Lundi 3 août dans une lettre adressée à son fils, le souverain Felipe VI, l’ancien monarque annonçait son intention de quitter l’Espagne. Une volonté acceptée par le destinataire. Depuis le mois de juin, Juan Carlos fait l’objet d’une enquête pour corruption. Il est accusé d’avoir reçu une importante commission lors de l’attribution de la construction d’une ligne de train à grande vitesse en Arabie saoudite.
« Guidé par la conviction de rendre le meilleur service aux Espagnols, à leurs institutions, et à toi en tant que roi, je t’informe de ma décision réfléchie de quitter, en ce moment, l’Espagne », a écrit Juan Carlos, cité dans un communiqué de la maison royale. Décision prise devant « les conséquences publiques de certains événements passés de ma vie privée », a-t-il ajouté. Du haut de ses 82 ans, Juan Carlos a marqué l’histoire de l’Espagne. Aujourd’hui encore, les Espagnols se souviennent de lui comme le roi qui a instauré la démocratie après la mort du dictateur Franco en 1975. Juan Carlos incarnait alors la capacité d’unir les forces politiques et de créer un consensus en vue de la mise en place de la démocratie espagnole.
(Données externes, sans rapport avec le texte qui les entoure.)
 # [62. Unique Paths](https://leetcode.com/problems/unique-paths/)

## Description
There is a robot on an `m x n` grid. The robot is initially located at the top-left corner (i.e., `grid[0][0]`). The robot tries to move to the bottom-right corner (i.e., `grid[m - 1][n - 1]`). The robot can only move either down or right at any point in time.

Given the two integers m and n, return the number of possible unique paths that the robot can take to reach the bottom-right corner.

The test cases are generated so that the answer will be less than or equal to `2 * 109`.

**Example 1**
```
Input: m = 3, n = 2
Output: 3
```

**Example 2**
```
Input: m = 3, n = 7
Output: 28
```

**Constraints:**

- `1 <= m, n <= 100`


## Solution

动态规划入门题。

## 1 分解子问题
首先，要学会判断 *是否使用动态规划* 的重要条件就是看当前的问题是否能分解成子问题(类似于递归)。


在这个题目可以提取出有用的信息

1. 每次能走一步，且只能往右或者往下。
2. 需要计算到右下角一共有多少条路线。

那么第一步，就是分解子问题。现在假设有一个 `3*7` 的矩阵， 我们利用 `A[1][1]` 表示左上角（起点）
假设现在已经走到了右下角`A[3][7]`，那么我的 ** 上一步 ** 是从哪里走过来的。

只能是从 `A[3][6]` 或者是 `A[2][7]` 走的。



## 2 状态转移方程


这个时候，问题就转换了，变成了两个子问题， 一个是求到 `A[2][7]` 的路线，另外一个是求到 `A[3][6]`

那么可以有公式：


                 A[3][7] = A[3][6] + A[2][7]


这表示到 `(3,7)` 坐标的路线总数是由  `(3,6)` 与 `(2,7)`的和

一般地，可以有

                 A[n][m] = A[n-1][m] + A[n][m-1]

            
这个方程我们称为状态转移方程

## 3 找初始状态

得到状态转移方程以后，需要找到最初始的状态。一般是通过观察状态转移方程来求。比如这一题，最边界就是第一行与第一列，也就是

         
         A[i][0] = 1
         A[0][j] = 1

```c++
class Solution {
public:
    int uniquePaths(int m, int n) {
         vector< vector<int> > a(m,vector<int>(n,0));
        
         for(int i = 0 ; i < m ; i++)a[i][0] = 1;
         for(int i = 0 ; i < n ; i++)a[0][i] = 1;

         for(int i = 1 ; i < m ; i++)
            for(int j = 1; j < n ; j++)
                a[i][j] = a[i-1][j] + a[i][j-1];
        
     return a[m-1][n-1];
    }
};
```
A l’annonce de son départ, beaucoup de citoyens sont surpris. Sa transition vers la démocratie a valu à l’ex-souverain une grande popularité. Puis, son image a été ternie par les rumeurs sur ses nombreuses conquêtes féminines, et des soupçons de corruption. Certains Espagnols se réjouissent de son départ. D’autres citoyens jugent l’exil de Juan Carlos injustifié et soupçonnent l’ex-roi de vouloir échapper à la justice. Afin d’éviter que ces accusations de corruption ne ternissent l’image de la monarchie, l’actuel roi Felipe VI a salué la décision de son père de quitter le pays.
Certains médias espagnols affirment que Juan Carlos se trouve actuellement en République Dominicaine, après une escale au Portugal. Certains observateurs affirment que l’ancien monarque a été forcé à partir. « C’est une conjuration qui est à la fois familiale et gouvernementale », affirment-ils. Ils soutiennent que le roi Felipe VI avait besoin que la pression sur l’institution monarchique descende. Le gouvernement aurait préparé la décision de Juan Carlos, qui, selon sa lettre, « n’est pas une décision personnelle ». Juan Carlos dit partir avec énormément de tristesse et qu’il a le sentiment d’avoir servi l’Espagne, d’avoir accompli son devoir. Il y aurait donc une sorte de mea culpa dans cette lettre, mêlée à une revendication de son rôle historique et de sa légitimité.
Le départ de Juan Carlos est enfin perçu comme une déchéance au moment où, portée par la monarchie, la démocratie libérale espagnole est très attaquée par l’extrême gauche. La monarchie fait partie du pacte démocratique et le vrai rôle de Juan Carlos a été d’unir une Espagne qui sortait d’une dictature. Le miracle qu’a réussi Juan Carlos c’est de faire en sorte que les premières élections libres de 1977 se soient faites avec toutes les forces politiques y compris les communistes. Pour le moment Juan Carlos parle d’un départ, d’un déplacement, ce qui laisse ouvert la possibilité d’un retour.